Mengapa PGN Dianaktirikan

Pipa perusahaan Gas Negara ( PGN ). / Foto : www.pgn.co.id

Oleh : Salamuddin Daeng

Publik tau bahwa di era ekonomi Covid-19 kondisi BUMN berdarah darah, mengatasi pelemahan ekonomi, penurunan revenue, peningkatan secara relatif beban keuangan akibat peningkatan resiko keuangan.

Oleh karenanya publik sedikit dapat memahami ketika pemerintah memberikan dukungan bantuan keuangan dan insentif kepada BUMN sebagaimana skema yang telah diatur dalam seluruh regulasi mulai dari UU, Perpres, hingga Permen dalam rangka Covid-19 dan penanganan krisis.

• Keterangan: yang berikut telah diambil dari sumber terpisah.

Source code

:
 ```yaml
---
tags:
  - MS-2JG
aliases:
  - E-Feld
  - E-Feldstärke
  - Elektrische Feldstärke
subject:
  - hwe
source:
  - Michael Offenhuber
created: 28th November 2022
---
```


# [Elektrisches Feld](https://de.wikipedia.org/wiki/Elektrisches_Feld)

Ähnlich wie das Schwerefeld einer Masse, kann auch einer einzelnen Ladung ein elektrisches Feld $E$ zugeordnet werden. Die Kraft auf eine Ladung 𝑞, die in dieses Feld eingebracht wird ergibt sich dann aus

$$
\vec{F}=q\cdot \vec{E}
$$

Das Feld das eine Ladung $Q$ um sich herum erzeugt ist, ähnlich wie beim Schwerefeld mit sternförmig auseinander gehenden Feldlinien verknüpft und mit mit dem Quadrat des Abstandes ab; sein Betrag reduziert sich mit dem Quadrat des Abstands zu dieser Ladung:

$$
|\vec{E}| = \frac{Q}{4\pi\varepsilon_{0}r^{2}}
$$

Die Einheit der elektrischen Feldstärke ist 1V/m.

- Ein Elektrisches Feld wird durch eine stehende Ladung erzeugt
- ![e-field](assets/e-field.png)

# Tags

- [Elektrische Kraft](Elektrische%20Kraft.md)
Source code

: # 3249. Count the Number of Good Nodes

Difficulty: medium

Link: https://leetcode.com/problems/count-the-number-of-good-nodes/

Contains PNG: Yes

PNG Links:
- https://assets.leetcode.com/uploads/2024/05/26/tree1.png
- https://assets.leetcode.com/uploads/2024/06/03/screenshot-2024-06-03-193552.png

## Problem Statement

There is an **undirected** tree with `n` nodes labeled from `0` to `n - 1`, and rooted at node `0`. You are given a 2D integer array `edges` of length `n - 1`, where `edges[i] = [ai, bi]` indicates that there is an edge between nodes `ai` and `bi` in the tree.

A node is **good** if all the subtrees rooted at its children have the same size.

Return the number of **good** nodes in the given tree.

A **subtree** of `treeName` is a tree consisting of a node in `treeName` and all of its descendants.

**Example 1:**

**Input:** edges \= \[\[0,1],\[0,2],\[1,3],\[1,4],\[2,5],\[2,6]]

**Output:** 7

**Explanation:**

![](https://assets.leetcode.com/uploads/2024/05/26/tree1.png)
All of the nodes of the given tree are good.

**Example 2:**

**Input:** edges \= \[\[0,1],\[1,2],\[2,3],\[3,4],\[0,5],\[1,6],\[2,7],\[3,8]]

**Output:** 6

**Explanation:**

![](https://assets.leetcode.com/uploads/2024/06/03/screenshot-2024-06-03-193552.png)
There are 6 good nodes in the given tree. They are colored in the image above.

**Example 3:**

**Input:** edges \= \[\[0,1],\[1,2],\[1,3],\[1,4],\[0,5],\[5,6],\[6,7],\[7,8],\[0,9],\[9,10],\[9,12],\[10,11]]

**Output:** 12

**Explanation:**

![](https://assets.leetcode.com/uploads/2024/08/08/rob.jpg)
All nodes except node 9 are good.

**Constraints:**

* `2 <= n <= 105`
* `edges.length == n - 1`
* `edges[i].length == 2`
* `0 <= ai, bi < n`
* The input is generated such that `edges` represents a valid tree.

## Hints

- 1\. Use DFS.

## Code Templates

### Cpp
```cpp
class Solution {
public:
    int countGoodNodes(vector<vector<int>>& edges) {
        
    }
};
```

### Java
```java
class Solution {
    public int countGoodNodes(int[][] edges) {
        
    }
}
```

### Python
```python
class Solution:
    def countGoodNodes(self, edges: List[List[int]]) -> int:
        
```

Namun hal ini tidak bagi Perusahaan Gas Negara (PGN), justru menghadapi tekanan bertubi tubi disaat pandemi berlangaung, salah satunya adalah datangnya gugatan dari DJP Kementerian keuangan mengenai selisih perhitungan pajak PGN tahun 2012-2013. Tidak tanggung tanggung PGN harus membayar kewajiban pajak senilai lebih dari 3 triliun rupiah.

Keputusan baru PK Mahkamah Agung (MA) mengenai hal ini sontak membuat PGN goyang. Bukan saja karena PGN sedang kekuarangan uang, tapi keputusan ini akan menciptakan masalah baru keuangan PGN, resiko keuangan meningkat.

Lebih berbahaya lagi adalah kepercayaan pasar yang memburuk, mengingat PGN adalah perusahaan terbuka yang memang sangat berkepentingan pada pencitraaan yang baik. Tidak mungkin dapat diraih citra baik oleh sebuah perusahaan yang dituduh mengemplang pajak.

Baca Juga

Ini masalah serius memang. Bukan sekedar masalah ekonomi, atau manajemen di PGN, apalagi masalah perpajakan semata mata, tetapi masalah ekonomi politik.

Mengapa? karena PGN diobok obok oleh sengketa ini selama bertahun tahun. Dan putusan terakhir kasus ini datang di saat upaya besar pemerintah menjalankan agenda transisi energi. Dalam sektor migas transisi energi salah satunya adalah mengalihkan kebutuhan dari minyak ke gas, untuk secara kontinyu ke energi baru terbaharukan. Disinilah dalam isue transisi energi peran PGN sangatlah penting dan dapat menjadi tulang punggung transisi energi.

Apa analisis ini kejauhan, atau berlebih lebihan? Tentu saja tidak! Perlu kita catat bahwa Presiden Jokowi telah terikat dengan kesepakatan perubahan iklim untuk menurunkan emisi dan meningkatkan bauran energi. Presiden akan menghadapi internasional yang akan menagih janji ini di Glasgow Scotlandia tahun ini. Bagaimana Presiden dapat mempertanggung jawabkan janjinya pada dunia? Sangat bergantung pads roadmapnya dalam transisi energi.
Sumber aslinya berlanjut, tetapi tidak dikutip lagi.